Alemanha reafirma posição favorável ao Pacto Mundial sobre Migração

O governo da Alemanha reafirmou nesta segunda-feira (19) sua posição favorável ao Pacto Mundial sobre Migração a ser assinado em dezembro próximo em Marrocos; a Alemanha apoia este acordo global, cujo propósito é dar uma resposta ao grande desafio mundial que é o tema migratório, declarou Steffen Seibert, porta-voz da chanceler federal, Angela Merkel

Alemanha reafirma posição favorável ao Pacto Mundial sobre Migração
Alemanha reafirma posição favorável ao Pacto Mundial sobre Migração

247, com Prensa Latina - O governo da Alemanha reafirmou nesta segunda-feira (19) sua posição favorável ao Pacto Mundial sobre Migração a ser assinado em dezembro próximo em Marrocos; a Alemanha apoia este acordo global, cujo propósito é dar uma resposta ao grande desafio mundial que é o tema migratório, declarou Steffen Seibert, porta-voz da chanceler federal, Angela Merkel.

Até agora internamente, segundo informou, o agrupamento ultradireitista Alternativa para a Alemanha (AfD) é a única voz oposta ao argumento aprovado em julho passado por 192 das 193 nações da Organização das Nações Unidas, com a única exceção dos Estados Unidos.

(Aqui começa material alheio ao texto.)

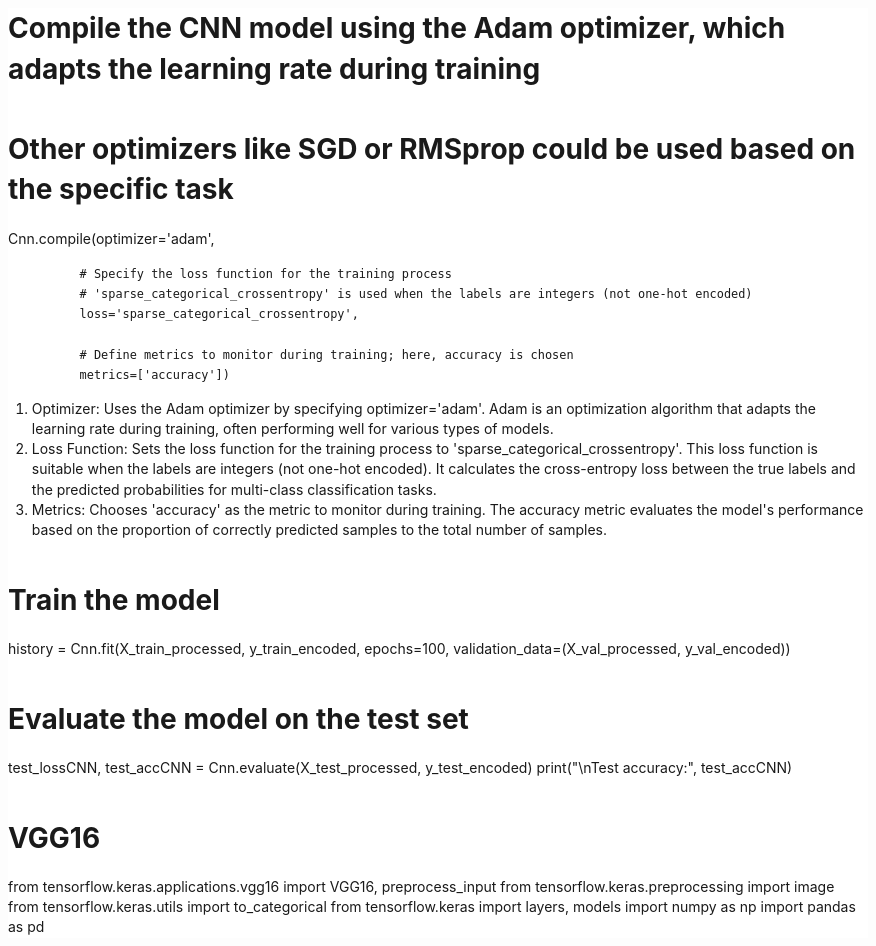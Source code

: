 # Compile the CNN model using the Adam optimizer, which adapts the learning rate during training
# Other optimizers like SGD or RMSprop could be used based on the specific task
Cnn.compile(optimizer='adam',

              # Specify the loss function for the training process
              # 'sparse_categorical_crossentropy' is used when the labels are integers (not one-hot encoded)
              loss='sparse_categorical_crossentropy',

              # Define metrics to monitor during training; here, accuracy is chosen
              metrics=['accuracy'])


1. Optimizer:
    Uses the Adam optimizer by specifying optimizer='adam'. Adam is an optimization algorithm that adapts the learning rate during training, often performing well for various types of models.
2. Loss Function:
    Sets the loss function for the training process to 'sparse_categorical_crossentropy'. This loss function is suitable when the labels are integers (not one-hot encoded). It calculates the cross-entropy loss between the true labels and the predicted probabilities for multi-class classification tasks.
3. Metrics:
    Chooses 'accuracy' as the metric to monitor during training. The accuracy metric evaluates the model's performance based on the proportion of correctly predicted samples to the total number of samples.

# Train the model
history = Cnn.fit(X_train_processed, y_train_encoded, epochs=100, validation_data=(X_val_processed, y_val_encoded))


# Evaluate the model on the test set
test_lossCNN, test_accCNN = Cnn.evaluate(X_test_processed, y_test_encoded)
print("\nTest accuracy:", test_accCNN)

# VGG16

from tensorflow.keras.applications.vgg16 import VGG16, preprocess_input
from tensorflow.keras.preprocessing import image
from tensorflow.keras.utils import to_categorical
from tensorflow.keras import layers, models
import numpy as np
import pandas as pd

'Daqui não comentamos ideias das formações políticas', assegurou Seibert em alusão também ao comentário do ministro da Previdência, Jens Spahn, candidato a suceder Merkel como líder da União Democrata Cristã, sobre adiar a adoção do Pacto para após o Congresso desse partido, previsto para os dias 7 e 8 de dezembro em Hamburgo.

A República Checa somou-se no último dia 14 de novembro à Bulgária, Áustria, Austrália, Croácia, Hungria e a Polônia, países que anunciaram a ausência de seus respectivos mandatários no foro planificado para referendar o texto nos dias 10 e 11 de dezembro.

O processo para desenvolver este pacto começou em abril de 2017. Em setembro de 2016 tinha sido emitida uma declaração para o estabelecimento consensual de uma migração segura, ordenada e regular como oportunidade para aproveitar os benefícios da migração e proteger os imigrantes ilegais.

O instrumento subscrito posteriormente em julho de 2018 consta de 23 objetivos, entre os quais se encontram medidas contra a separação das famílias, para melhorar a proteção dos migrantes e lhes garantir serviços básicos.